Friday, March 12, 2004

The Fog Rolled In

I am so tired lately, a bone-weariness that permeates every fiber, every bone, every muscle. It's not exactly depression, which has been an uneasy companion of mine for many years, but it seems like a close cousin to it. There is a fog around my head, and this unbearable and embarrassing sloth that keeps me from catching up with everything - work, bills, laundry, correspondence. I have only enough energy for the things I feel I need to do, and as soon as those things are done, it's right back to napping for me. But it's never enough sleep before it's time to drag the carcass out of bed or off the couch, and face the endless "to-do" list that never gets done.

What's strange about this is that I can't put my finger on when it began, nor can I point to any one thing that is the cause. It's a little of everything, and this depression, or whatever ails me, rolled in like a fog, quietly and imperceptively, until I was completely surrounded and lost in it.

The depression I was used to before was a little different. I became adept at recognizing the symptoms when a depression was coming on, because I experienced it as a nearly a physical sensation. Tendrils of doubt and loss would begin to sprout in my head, around my ears, and snake their way into my brain. I would become aware of whisps of thought intruding into my train of thought, reminders of problems, failures, and a sensation of guilt, shame and helplessness. I'd push away the negative thoughts and carry on with whatever activity I was engaged in, but over a period of days or weeks, the tendrils would grow and start to intertwine inside my forehead, until I felt almost a pressure pushing inward, and a dull ache behind my eyes. The pressure would extend downward, and I became aware of an invisible mask covering my face, causing that "flattening of affect" that psychologists like to refer to, making it difficult to express myself with facial gestures. I image that it must be similar to the facial paralysis that can be brought on by too much botox. It was so much like a sinus headache that I would have thought it to be just that, were it not accompanied by the spiral of sad thoughts.

In recent years, I figured out the difference between a momentary unhappiness, a hormonal swing, and the "real deal". This wasn't an easy feat, mind you, and it took years of therapy, both talking and pharmacological, to get me to the point where I knew when to ask for help.

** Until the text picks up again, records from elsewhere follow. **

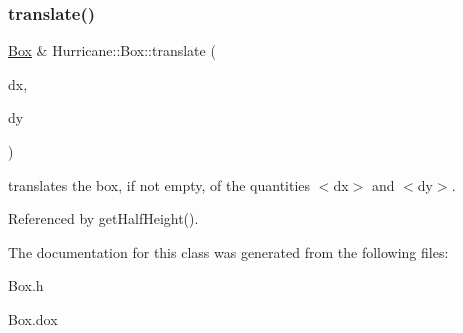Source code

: \subsubsection{\texorpdfstring{translate()}{translate()}}
{\footnotesize\ttfamily \hyperlink{classHurricane_1_1Box}{Box} \& Hurricane\+::\+Box\+::translate (\begin{DoxyParamCaption}\item[{const \hyperlink{group__DbUGroup_ga4fbfa3e8c89347af76c9628ea06c4146}{Db\+U\+::\+Unit} \&}]{dx,  }\item[{const \hyperlink{group__DbUGroup_ga4fbfa3e8c89347af76c9628ea06c4146}{Db\+U\+::\+Unit} \&}]{dy }\end{DoxyParamCaption})}

translates the box, if not empty, of the quantities {\ttfamily $<$dx$>$} and {\ttfamily $<$dy$>$}. 

Referenced by get\+Half\+Height().



The documentation for this class was generated from the following files\+:\begin{DoxyCompactItemize}
\item 
Box.\+h\item 
Box.\+dox\end{DoxyCompactItemize}
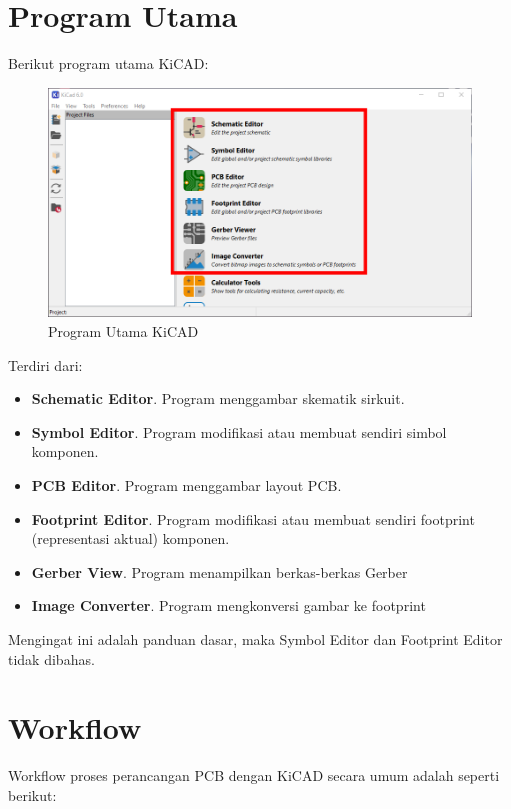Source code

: \documentclass[12pt]{book}
\begin{document}
	\section{Program Utama}

	Berikut program utama KiCAD:

	\begin{figure}[!ht]
		\centering
		\includegraphics[width=\textwidth]{images/main/kicad_main}
		\caption{Program Utama KiCAD}
	\end{figure}

	Terdiri dari:
	\begin{itemize}
		\item \textbf{Schematic Editor}. Program menggambar skematik sirkuit.
		\item \textbf{Symbol Editor}. Program modifikasi atau membuat sendiri simbol komponen.
		\item \textbf{PCB Editor}. Program menggambar layout PCB.
		\item \textbf{Footprint Editor}. Program modifikasi atau membuat sendiri footprint (representasi aktual) komponen.
		\item \textbf{Gerber View}. Program menampilkan berkas-berkas Gerber
		\item \textbf{Image Converter}. Program mengkonversi gambar ke footprint
	\end{itemize}

	Mengingat ini adalah panduan dasar, maka Symbol Editor dan Footprint Editor tidak dibahas.

	\newpage
	\section{Workflow}

	Workflow proses perancangan PCB dengan KiCAD secara umum adalah seperti berikut:
\end{document}
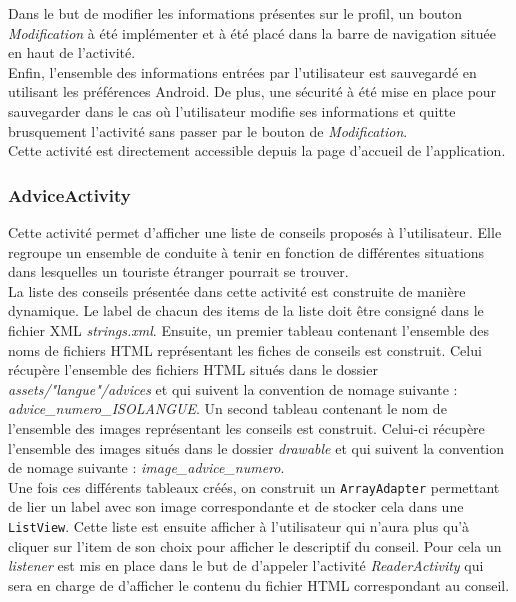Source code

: 	Dans le but de modifier les informations présentes sur le profil, un bouton \emph{Modification} à été implémenter et à été placé dans la barre de navigation située en haut de l'activité.
	\\
	
	Enfin, l'ensemble des informations entrées par l'utilisateur est sauvegardé en utilisant les préférences Android. De plus, une sécurité à été mise en place pour sauvegarder dans le cas où l'utilisateur modifie ses informations et quitte brusquement l'activité sans passer par le bouton de \emph{Modification}.
	\\
	
	Cette activité est directement accessible depuis la page d'accueil de l'application.

\subsubsection{AdviceActivity}
	Cette activité permet d'afficher une liste de conseils proposés à l'utilisateur. Elle regroupe un ensemble de conduite à tenir en fonction de différentes situations dans lesquelles un touriste étranger pourrait se trouver.
	\\
		
	La liste des conseils présentée dans cette activité est construite de manière dynamique. Le label de chacun des items de la liste doit être consigné dans le fichier XML \emph{strings.xml}. Ensuite, un premier tableau contenant l'ensemble des noms de fichiers HTML représentant les fiches de conseils est construit. Celui récupère l'ensemble des fichiers HTML situés dans le dossier \emph{assets/"langue"/advices} et qui suivent la convention de nomage suivante : \emph{advice\_numero\_ISOLANGUE}. Un second tableau contenant le nom de l'ensemble des images représentant les conseils est construit. Celui-ci récupère l'ensemble des images situés dans le dossier \emph{drawable} et qui suivent la convention de nomage suivante : \emph{image\_advice\_numero}.
	\\
	
	Une fois ces différents tableaux créés, on construit un \texttt{ArrayAdapter} permettant de lier un label avec son image correspondante et de stocker cela dans une \texttt{ListView}. Cette liste est ensuite afficher à l'utilisateur qui n'aura plus qu'à cliquer sur l'item de son choix pour afficher le descriptif du conseil. Pour cela un \emph{listener} est mis en place dans le but de d'appeler l'activité \emph{ReaderActivity} qui sera en charge de d'afficher le contenu du fichier HTML correspondant au conseil.
	\\
	
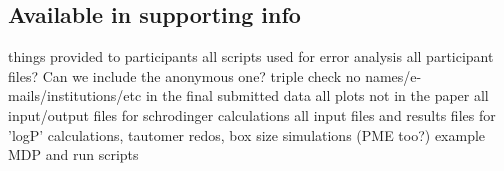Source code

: \subsection{Available in supporting info} %
things provided to participants
all scripts used for error analysis
all participant files? Can we include the anonymous one? %
triple check no names/e-mails/institutions/etc in the final submitted data
all plots not in the paper
all input/output files for schrodinger calculations
all input files and results files for 'logP' calculations, tautomer redos, box size simulations (PME too?)  %
example MDP and run scripts
 




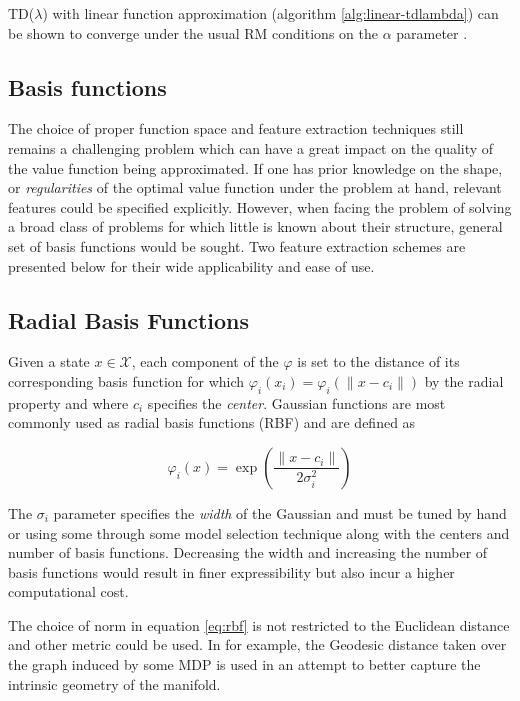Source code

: TD($\lambda$) with linear function approximation (algorithm \ref{alg:linear-tdlambda}) can be shown to converge under the usual RM conditions on the $\alpha$
parameter \cite{Tsitsiklis1997}.

\subsection{Basis functions}

The choice of proper function space and feature extraction techniques still remains a
challenging problem which can have a great impact on the quality of the value function
being approximated. If one has prior knowledge on the shape, or \textit{regularities}
of the optimal value function under the problem at hand, relevant features could be
specified explicitly. However, when facing the problem of solving a broad class of
problems for which little is known about their structure, general set of basis functions
would be sought. Two feature extraction schemes are presented below for their wide
applicability and ease of use. 

\subsection{Radial Basis Functions}

Given a state $x \in \mathcal{X}$, each component of the $\varphi$ is set to the
distance of its corresponding basis function for which $\varphi_i(x_i) = \varphi_i(\|x -
c_i\|)$ by the radial property and where $c_i$ specifies the \textit{center}. Gaussian
functions are most commonly used as radial basis functions (RBF) and are defined as

\begin{equation}
\varphi_i(x) = \exp\left( \frac{\| x - c_i\|}{2\sigma_i^2}\right)
\label{eq:rbf}
\end{equation}

The $\sigma_i$ parameter specifies the \textit{width} of the Gaussian and must be
tuned by hand or using some through some model selection technique along with the
centers and number of basis functions. Decreasing the width and increasing the
number of basis functions would result in finer expressibility but also incur a higher
computational cost. 

The choice of norm in equation \ref{eq:rbf} is not restricted to the Euclidean distance
and other metric could be used. In \cite{Sugiyama2008} for example, the Geodesic
distance taken over the graph induced by some MDP is used in an attempt to better
capture the intrinsic geometry of the manifold.
 
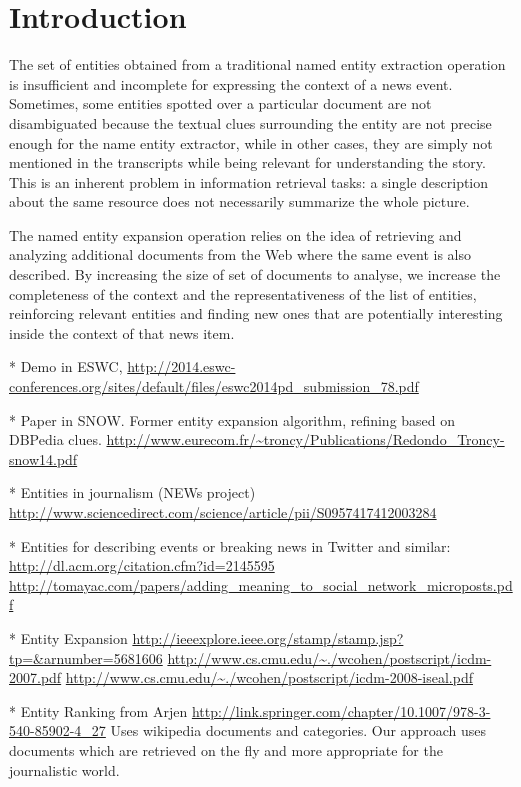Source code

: \documentclass{llncs}
\begin{document}
\section{Introduction}


The set of entities obtained from a traditional named entity extraction operation is insufficient and incomplete for expressing the context of a news event. Sometimes, some entities spotted over a particular document are not disambiguated because the textual clues surrounding the entity are not precise enough for the name entity extractor, while in other cases, they are simply not mentioned in the transcripts while being relevant for understanding the story. This is an inherent problem in information retrieval tasks: a single description about the same resource does not necessarily summarize the whole picture.

The named entity expansion operation relies on the idea of retrieving and analyzing additional documents from the Web where the same event is also described. By increasing the size of set of documents to analyse, we increase the completeness of the context and the representativeness of the list of entities, reinforcing relevant entities and finding new ones that are potentially interesting inside the context of that news item.

* Demo in ESWC, 
\url{http://2014.eswc-conferences.org/sites/default/files/eswc2014pd_submission_78.pdf}

* Paper in SNOW. Former entity expansion algorithm, refining based on DBPedia clues.
\url{http://www.eurecom.fr/~troncy/Publications/Redondo_Troncy-snow14.pdf}

* Entities in journalism (NEWs project)
\url{http://www.sciencedirect.com/science/article/pii/S0957417412003284}

* Entities for describing events or breaking news in Twitter and similar:
\url{http://dl.acm.org/citation.cfm?id=2145595}
\url{http://tomayac.com/papers/adding_meaning_to_social_network_microposts.pdf}

* Entity Expansion 
\url{http://ieeexplore.ieee.org/stamp/stamp.jsp?tp=&arnumber=5681606}
\url{http://www.cs.cmu.edu/~./wcohen/postscript/icdm-2007.pdf}
\url{http://www.cs.cmu.edu/~./wcohen/postscript/icdm-2008-iseal.pdf}

* Entity Ranking from Arjen
\url{http://link.springer.com/chapter/10.1007/978-3-540-85902-4_27}
Uses wikipedia documents and categories. Our approach uses documents which are retrieved on the fly and more appropriate for the journalistic world.
\end{document}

But this is different. While in its grip in years past, I wasn't able to find amusement in anything, and the idea of going on some of the outings I've been on very recently would have been unthinkable. The strange thing here is, as soon as I am done with the amusement, or I am left alone, the fog rolls right back in, and I am in the soft grey cushion of sadness again. Were I not the one experiencing this, I would hear all this and think that someone was just making excuses for being lazy. But I am not naturally a lazy person, which only adds to the degree of frustration and humiliation I experience with myself for giving in to the sloth.

What made me realize that I was in this state, besides the mounting laundry and need to nap at all hours, was the discovery of the body of Spalding Gray in the East River. I did not know him personally, and although I was impressed with what little of his work that I had been exposed to, I was not exactly a scholar of his monologues. No, what drew my interest, besides the obvious tragedy for his family and friends, was the fact that I didn't think his death was unusual.

Others, far better versed in his craft and life, have commented that he had a long history of depression and at least one previous suicide attempt, so I am not breaking any new ground here. But after a co-worker commented on how she couldn't understand why a person would or could do such a thing, I realized that I was perhaps in the minority. I can completely understand why he chose to end his life.

Now, I am not nearly on the same plane of desperation that Spalding must have been on that evening that he left his home for the last time. But once, years ago, I left my home for what I thought would be the last time too, so I guess I could say that I am closer to understanding his mindset than some. When you are feeling fine, and have a little perspective, you can look at your life objectively and see that there is always hope, that there are options, no matter how difficult some of those choices might be. But when you are in the throes of depression, that sort of clarity of thought is simply not possible. It's as if your mind shuts off access to creative problem solving, and runs an endless tape-loop of misery and despair where hope once resided.

It's particularly perverse that so many creative people seem to fall prey to depression, for whatever reasons. You would reason that a creative person, who is by definition more likely to see things from a different perspective than those of a more linear bent, would be able to think themselves out of the funk. Too bad that isn't true.

As for me, I'm hoping that if I trudge along through the mire, this fog will lift, and I will go back to feeling as good as is possible for me. But for the meantime, if my posts are not as frequent as they had been, don't worry that I've gone the way of dear Spalding Gray. I'm just not in the right frame of mind to write at the moment.